Task item:
Look through the entries for the string "archivo" and copy every line where it shows up.
====== Dataset records
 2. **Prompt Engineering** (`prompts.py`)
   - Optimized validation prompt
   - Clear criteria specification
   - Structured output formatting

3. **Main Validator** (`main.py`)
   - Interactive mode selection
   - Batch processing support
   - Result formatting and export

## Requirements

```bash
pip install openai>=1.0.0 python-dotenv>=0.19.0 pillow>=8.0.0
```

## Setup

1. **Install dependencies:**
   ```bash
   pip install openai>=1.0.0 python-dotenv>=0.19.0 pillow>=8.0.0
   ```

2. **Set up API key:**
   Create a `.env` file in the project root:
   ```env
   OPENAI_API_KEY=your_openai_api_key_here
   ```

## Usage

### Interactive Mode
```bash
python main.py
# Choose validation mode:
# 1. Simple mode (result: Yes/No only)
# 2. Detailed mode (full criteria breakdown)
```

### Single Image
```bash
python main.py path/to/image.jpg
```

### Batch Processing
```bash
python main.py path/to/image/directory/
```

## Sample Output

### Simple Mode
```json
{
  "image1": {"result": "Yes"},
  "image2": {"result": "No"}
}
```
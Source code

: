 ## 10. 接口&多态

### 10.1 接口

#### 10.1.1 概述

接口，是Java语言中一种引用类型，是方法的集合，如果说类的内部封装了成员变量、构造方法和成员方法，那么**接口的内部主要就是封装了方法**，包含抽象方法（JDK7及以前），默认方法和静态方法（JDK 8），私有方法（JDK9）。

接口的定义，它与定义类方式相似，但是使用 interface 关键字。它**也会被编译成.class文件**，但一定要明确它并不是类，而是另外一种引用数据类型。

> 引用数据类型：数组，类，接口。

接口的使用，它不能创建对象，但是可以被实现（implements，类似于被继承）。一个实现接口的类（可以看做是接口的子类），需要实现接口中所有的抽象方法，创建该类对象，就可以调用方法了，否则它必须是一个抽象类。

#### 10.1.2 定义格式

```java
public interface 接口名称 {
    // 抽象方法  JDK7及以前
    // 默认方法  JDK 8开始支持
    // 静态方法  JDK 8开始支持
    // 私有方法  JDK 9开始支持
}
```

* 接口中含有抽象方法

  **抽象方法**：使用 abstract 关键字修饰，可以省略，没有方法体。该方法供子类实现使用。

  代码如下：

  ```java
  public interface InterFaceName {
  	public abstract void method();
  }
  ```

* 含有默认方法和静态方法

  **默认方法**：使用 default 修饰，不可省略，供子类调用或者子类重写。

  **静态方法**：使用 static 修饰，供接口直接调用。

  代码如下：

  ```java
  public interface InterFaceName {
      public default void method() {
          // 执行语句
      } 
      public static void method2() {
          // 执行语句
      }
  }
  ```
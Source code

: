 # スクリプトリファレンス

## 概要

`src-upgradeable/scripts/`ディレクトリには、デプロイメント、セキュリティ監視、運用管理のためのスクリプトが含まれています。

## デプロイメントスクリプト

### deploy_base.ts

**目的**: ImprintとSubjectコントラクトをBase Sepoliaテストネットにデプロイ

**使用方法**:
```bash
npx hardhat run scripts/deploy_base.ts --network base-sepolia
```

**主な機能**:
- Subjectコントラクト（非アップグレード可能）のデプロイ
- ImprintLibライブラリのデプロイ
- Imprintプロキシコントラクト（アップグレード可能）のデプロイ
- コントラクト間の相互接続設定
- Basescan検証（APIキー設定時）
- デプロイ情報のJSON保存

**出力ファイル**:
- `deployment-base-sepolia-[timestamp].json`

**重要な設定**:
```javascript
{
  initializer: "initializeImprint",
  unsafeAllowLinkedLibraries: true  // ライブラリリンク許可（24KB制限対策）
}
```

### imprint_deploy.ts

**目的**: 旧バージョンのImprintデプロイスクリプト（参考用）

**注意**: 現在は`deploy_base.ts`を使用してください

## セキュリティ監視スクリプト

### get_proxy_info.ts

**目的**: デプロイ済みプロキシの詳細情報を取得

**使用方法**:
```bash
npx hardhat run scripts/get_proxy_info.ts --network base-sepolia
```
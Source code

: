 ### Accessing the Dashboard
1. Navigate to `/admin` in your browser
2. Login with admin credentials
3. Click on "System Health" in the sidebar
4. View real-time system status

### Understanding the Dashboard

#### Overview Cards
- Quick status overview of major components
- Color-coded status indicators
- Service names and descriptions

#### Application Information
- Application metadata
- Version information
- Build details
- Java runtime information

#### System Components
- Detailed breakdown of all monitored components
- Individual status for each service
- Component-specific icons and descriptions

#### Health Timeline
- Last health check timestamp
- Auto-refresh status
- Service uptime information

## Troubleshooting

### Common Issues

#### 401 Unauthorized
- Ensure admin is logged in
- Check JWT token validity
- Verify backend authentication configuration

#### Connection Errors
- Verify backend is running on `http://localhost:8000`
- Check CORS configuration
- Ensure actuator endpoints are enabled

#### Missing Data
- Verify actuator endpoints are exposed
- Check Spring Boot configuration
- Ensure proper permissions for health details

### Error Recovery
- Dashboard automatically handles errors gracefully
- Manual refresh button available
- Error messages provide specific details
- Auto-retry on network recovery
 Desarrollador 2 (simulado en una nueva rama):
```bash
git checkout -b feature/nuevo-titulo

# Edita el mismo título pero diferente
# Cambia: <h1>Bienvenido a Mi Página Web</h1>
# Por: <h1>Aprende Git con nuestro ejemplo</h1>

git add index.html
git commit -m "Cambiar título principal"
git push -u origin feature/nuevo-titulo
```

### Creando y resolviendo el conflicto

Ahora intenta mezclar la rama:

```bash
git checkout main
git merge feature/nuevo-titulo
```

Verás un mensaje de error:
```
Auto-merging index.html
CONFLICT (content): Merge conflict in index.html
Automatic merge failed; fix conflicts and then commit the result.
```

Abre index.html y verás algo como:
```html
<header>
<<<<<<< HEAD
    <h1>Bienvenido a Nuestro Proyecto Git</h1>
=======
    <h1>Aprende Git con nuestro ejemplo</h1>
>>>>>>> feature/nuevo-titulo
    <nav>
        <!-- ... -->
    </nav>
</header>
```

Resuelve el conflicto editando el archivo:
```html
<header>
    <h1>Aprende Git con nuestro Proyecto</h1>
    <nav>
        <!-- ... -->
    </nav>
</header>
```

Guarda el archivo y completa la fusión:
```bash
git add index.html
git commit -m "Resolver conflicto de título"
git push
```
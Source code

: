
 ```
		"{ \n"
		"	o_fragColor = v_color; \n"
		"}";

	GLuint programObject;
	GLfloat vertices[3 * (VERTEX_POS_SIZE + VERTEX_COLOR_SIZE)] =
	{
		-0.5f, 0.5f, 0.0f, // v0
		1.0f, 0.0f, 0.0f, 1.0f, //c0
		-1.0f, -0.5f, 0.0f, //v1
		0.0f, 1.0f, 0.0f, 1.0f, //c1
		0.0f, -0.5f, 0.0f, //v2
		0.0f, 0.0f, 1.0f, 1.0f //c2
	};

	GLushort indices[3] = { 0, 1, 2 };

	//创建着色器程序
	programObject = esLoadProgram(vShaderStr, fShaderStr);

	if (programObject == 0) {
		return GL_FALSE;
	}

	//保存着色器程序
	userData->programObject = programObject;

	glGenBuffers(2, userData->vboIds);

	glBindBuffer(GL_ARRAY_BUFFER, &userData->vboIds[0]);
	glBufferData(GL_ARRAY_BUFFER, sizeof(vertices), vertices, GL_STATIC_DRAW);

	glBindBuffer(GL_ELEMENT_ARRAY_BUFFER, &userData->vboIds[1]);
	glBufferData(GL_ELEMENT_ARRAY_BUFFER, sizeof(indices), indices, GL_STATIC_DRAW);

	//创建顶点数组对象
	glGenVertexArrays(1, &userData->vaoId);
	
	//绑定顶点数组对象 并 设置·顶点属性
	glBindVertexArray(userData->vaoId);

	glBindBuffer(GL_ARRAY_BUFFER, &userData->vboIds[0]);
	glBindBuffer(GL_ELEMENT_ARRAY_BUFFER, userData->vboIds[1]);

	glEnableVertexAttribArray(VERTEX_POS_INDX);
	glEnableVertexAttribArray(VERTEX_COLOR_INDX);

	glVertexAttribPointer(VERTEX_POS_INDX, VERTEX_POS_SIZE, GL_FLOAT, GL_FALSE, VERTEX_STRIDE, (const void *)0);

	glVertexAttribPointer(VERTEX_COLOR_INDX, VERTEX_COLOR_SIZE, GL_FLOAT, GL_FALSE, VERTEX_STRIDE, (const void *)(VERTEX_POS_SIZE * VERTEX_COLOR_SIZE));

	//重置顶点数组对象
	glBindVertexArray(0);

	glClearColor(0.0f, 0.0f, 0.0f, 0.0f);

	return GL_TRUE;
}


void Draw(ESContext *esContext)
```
============
Exercise answer:
Resuelve el conflicto editando el archivo:
Guarda el archivo y completa la fusión:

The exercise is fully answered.